=== Work item ===
The answer must be a single number: the count of lines in these records that hold "infty".

Segment Start: Task data

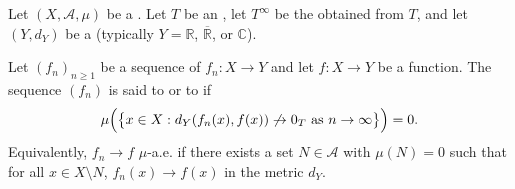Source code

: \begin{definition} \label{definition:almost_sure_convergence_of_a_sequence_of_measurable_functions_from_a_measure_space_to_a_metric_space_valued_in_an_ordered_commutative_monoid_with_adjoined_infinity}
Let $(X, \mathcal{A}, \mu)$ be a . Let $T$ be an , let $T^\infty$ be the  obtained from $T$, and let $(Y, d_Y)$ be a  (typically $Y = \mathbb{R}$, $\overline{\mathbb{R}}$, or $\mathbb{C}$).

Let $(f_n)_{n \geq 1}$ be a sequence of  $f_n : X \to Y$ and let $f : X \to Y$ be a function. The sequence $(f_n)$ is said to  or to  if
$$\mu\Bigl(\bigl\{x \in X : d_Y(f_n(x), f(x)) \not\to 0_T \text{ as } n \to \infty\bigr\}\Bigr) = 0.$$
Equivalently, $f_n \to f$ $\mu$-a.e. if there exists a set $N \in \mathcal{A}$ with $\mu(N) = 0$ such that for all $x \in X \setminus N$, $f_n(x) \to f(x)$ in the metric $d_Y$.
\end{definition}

Segment End: Task data
Segment Start: Task data

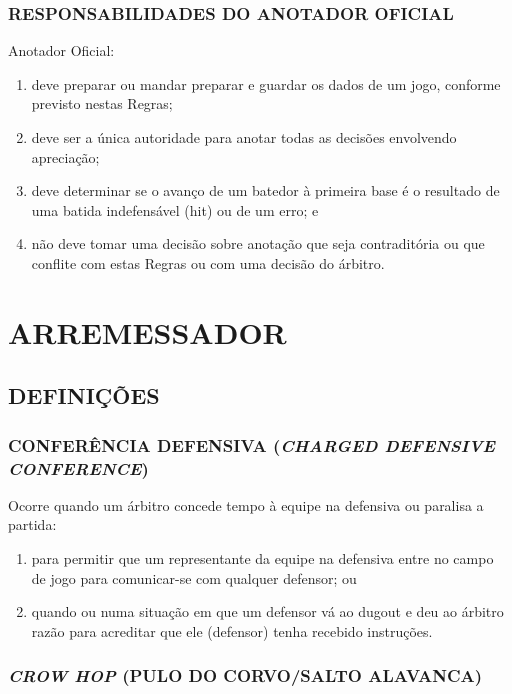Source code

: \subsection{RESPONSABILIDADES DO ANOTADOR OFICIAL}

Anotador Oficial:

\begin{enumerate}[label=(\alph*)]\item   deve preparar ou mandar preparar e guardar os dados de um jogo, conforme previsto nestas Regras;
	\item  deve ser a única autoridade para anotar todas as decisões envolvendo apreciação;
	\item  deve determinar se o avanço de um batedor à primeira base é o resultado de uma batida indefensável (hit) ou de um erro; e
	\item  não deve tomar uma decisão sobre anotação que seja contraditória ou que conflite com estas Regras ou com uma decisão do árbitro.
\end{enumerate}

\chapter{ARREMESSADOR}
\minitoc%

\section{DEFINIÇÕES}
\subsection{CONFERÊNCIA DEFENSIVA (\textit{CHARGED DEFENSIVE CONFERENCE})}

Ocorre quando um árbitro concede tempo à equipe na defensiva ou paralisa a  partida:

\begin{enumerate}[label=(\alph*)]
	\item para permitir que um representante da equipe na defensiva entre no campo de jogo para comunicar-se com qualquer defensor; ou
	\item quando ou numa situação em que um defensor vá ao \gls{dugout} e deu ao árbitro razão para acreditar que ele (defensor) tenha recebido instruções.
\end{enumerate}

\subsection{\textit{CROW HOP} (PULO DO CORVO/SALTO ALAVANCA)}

Segment End: Task data

=== Answer space ===
2